• **Task to carry out**
One part of the entries below is wanted: the lines from the one containing "dynamic configuration microservice" through the one containing "other useful stats.". Write those out exactly and nothing else.

(Stored data entries)
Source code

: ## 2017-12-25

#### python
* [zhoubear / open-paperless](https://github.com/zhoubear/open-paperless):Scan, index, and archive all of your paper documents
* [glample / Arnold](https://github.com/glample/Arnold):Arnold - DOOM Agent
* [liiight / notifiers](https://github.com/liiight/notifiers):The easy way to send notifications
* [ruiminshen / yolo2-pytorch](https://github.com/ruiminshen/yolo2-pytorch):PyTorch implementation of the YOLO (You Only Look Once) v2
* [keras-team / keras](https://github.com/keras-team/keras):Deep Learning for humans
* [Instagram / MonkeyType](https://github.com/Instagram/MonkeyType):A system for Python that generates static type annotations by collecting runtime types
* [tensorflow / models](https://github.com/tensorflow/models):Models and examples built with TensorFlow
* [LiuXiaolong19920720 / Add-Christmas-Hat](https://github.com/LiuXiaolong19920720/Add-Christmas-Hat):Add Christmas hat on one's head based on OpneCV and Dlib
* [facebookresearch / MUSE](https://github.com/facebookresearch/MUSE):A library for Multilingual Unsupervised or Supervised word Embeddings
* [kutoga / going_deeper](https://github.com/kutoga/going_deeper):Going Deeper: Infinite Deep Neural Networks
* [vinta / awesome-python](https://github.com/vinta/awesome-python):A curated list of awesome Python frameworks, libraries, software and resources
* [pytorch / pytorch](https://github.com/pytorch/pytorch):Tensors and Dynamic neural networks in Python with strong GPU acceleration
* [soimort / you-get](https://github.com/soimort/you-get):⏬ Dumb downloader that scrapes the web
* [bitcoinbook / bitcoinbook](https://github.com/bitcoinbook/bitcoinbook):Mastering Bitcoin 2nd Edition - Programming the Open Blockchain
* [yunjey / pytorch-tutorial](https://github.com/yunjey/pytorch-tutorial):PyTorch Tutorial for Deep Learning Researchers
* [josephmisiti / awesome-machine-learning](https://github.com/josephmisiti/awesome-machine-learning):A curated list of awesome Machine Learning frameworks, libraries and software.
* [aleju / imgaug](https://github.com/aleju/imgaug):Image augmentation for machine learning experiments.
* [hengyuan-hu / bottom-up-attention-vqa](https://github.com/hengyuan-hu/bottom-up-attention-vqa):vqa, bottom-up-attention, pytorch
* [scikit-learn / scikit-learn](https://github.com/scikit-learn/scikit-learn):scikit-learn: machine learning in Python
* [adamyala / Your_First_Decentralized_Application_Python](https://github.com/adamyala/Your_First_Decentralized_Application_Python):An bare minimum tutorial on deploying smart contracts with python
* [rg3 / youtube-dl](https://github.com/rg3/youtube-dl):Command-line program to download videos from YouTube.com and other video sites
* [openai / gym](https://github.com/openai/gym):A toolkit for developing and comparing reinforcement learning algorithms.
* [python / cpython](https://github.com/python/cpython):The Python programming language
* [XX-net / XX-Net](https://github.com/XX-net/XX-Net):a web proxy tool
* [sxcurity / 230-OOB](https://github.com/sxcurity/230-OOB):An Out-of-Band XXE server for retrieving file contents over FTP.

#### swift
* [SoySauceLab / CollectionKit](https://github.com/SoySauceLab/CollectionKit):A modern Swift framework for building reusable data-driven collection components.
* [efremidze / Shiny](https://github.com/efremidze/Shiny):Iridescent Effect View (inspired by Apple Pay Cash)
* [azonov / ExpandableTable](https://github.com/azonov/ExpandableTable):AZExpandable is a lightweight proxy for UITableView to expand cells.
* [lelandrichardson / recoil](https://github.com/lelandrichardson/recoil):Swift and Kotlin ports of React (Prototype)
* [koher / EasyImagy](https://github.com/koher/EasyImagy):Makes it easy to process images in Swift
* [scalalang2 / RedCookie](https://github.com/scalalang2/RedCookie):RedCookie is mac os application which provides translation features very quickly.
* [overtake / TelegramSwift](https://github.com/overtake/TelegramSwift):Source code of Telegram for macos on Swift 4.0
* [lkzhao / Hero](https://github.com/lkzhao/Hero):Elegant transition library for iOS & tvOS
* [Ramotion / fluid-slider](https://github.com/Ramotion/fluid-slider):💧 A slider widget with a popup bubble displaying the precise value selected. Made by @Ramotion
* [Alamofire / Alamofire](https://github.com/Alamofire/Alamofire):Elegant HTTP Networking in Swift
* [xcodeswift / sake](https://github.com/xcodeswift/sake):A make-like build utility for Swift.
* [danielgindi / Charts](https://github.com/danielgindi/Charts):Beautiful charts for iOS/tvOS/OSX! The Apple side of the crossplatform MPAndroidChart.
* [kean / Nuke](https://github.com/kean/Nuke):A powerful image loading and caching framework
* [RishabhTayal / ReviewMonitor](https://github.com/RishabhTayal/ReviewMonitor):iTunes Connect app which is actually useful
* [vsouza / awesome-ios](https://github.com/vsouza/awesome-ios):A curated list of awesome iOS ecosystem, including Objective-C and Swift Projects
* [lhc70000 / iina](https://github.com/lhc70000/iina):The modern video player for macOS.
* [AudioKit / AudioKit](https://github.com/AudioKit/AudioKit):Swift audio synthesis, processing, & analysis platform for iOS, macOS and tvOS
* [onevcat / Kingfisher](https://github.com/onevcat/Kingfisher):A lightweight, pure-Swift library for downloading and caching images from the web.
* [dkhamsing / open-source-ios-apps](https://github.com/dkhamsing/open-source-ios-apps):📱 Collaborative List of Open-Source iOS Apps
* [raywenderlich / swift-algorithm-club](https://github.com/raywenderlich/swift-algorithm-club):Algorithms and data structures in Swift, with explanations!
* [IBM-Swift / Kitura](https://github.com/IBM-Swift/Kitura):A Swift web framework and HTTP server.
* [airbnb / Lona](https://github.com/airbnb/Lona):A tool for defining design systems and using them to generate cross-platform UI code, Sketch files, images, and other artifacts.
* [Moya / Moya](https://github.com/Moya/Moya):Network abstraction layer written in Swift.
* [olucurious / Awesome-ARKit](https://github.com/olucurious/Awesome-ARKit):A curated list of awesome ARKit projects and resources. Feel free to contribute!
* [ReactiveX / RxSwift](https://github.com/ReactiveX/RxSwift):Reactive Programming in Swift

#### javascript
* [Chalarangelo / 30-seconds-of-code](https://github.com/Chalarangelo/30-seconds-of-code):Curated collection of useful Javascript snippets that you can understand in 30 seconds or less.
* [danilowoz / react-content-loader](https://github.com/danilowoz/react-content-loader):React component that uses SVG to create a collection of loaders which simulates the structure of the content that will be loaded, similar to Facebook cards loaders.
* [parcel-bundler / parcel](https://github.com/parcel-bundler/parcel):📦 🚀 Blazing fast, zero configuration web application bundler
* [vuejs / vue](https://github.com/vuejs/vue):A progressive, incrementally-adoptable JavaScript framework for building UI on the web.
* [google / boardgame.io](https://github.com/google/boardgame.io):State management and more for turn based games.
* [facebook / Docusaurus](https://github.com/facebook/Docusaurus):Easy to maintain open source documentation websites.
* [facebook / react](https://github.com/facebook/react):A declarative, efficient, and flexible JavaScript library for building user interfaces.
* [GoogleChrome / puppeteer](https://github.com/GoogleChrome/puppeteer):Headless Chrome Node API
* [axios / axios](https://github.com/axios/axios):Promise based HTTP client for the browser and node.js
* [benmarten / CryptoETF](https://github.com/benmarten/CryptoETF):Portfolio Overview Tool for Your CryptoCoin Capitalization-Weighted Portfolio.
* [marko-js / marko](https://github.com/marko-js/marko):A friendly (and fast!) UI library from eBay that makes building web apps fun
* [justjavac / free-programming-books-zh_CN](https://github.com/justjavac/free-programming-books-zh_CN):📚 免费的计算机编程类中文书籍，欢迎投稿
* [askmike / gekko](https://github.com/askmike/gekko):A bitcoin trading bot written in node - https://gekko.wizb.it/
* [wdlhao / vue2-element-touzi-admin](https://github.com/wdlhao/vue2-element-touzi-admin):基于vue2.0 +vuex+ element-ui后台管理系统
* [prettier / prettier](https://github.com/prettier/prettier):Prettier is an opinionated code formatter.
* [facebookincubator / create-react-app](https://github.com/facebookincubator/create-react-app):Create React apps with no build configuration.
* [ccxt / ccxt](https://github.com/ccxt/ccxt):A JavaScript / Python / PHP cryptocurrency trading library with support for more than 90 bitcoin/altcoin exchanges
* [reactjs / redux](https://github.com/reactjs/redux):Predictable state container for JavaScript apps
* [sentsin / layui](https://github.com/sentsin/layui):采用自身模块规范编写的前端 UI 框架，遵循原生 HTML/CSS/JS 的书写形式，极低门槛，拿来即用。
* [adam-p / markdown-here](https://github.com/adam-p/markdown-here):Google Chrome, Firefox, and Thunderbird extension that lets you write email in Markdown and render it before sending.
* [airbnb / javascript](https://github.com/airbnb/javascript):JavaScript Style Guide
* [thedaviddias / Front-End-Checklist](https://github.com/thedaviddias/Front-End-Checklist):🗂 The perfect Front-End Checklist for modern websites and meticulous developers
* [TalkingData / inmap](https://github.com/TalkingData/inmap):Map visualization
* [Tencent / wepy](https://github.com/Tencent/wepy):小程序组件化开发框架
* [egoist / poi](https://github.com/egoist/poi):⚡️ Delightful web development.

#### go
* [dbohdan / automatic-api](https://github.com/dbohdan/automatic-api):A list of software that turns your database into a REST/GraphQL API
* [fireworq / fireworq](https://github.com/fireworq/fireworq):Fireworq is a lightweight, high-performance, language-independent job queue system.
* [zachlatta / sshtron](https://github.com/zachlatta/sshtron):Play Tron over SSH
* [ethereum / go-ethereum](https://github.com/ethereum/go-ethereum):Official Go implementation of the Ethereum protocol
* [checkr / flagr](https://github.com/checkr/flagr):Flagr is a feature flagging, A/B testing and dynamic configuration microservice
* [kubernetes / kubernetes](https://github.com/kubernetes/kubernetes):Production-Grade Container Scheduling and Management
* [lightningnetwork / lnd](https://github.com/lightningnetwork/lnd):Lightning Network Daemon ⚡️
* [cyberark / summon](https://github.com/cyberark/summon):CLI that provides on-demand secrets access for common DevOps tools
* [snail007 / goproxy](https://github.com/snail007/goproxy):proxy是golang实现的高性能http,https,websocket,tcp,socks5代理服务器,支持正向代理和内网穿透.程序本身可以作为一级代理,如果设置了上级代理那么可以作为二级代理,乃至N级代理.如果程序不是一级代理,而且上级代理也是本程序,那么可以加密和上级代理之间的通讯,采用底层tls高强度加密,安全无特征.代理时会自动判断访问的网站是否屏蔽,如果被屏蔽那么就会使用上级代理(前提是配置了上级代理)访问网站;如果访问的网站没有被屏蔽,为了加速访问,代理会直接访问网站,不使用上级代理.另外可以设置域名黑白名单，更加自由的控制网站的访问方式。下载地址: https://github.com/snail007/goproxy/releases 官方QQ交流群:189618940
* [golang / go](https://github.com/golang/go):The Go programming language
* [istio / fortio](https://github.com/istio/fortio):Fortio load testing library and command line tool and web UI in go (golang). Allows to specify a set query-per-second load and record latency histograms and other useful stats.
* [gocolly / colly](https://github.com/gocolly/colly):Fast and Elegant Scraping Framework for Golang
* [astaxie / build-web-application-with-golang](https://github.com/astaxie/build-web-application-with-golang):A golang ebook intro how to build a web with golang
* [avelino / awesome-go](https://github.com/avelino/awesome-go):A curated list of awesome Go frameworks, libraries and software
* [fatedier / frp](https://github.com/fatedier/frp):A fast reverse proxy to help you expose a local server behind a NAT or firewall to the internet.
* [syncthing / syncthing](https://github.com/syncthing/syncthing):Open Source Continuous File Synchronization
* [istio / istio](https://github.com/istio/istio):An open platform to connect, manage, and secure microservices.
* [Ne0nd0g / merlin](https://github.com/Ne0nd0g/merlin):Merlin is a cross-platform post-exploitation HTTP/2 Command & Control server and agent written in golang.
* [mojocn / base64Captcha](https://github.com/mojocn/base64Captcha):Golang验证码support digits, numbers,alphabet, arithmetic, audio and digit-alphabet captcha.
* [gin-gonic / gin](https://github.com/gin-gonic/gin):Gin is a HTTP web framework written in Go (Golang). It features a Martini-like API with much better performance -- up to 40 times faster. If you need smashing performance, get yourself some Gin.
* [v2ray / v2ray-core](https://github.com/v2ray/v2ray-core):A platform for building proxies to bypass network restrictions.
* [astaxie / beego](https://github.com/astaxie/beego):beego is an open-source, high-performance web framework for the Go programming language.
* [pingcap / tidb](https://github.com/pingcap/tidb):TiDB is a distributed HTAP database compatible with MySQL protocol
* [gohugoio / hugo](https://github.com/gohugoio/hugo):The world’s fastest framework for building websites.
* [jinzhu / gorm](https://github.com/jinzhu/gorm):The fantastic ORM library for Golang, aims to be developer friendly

• **Worked solution**
* [checkr / flagr](https://github.com/checkr/flagr):Flagr is a feature flagging, A/B testing and dynamic configuration microservice
* [kubernetes / kubernetes](https://github.com/kubernetes/kubernetes):Production-Grade Container Scheduling and Management
* [lightningnetwork / lnd](https://github.com/lightningnetwork/lnd):Lightning Network Daemon ⚡️
* [cyberark / summon](https://github.com/cyberark/summon):CLI that provides on-demand secrets access for common DevOps tools
* [snail007 / goproxy](https://github.com/snail007/goproxy):proxy是golang实现的高性能http,https,websocket,tcp,socks5代理服务器,支持正向代理和内网穿透.程序本身可以作为一级代理,如果设置了上级代理那么可以作为二级代理,乃至N级代理.如果程序不是一级代理,而且上级代理也是本程序,那么可以加密和上级代理之间的通讯,采用底层tls高强度加密,安全无特征.代理时会自动判断访问的网站是否屏蔽,如果被屏蔽那么就会使用上级代理(前提是配置了上级代理)访问网站;如果访问的网站没有被屏蔽,为了加速访问,代理会直接访问网站,不使用上级代理.另外可以设置域名黑白名单，更加自由的控制网站的访问方式。下载地址: https://github.com/snail007/goproxy/releases 官方QQ交流群:189618940
* [golang / go](https://github.com/golang/go):The Go programming language
* [istio / fortio](https://github.com/istio/fortio):Fortio load testing library and command line tool and web UI in go (golang). Allows to specify a set query-per-second load and record latency histograms and other useful stats.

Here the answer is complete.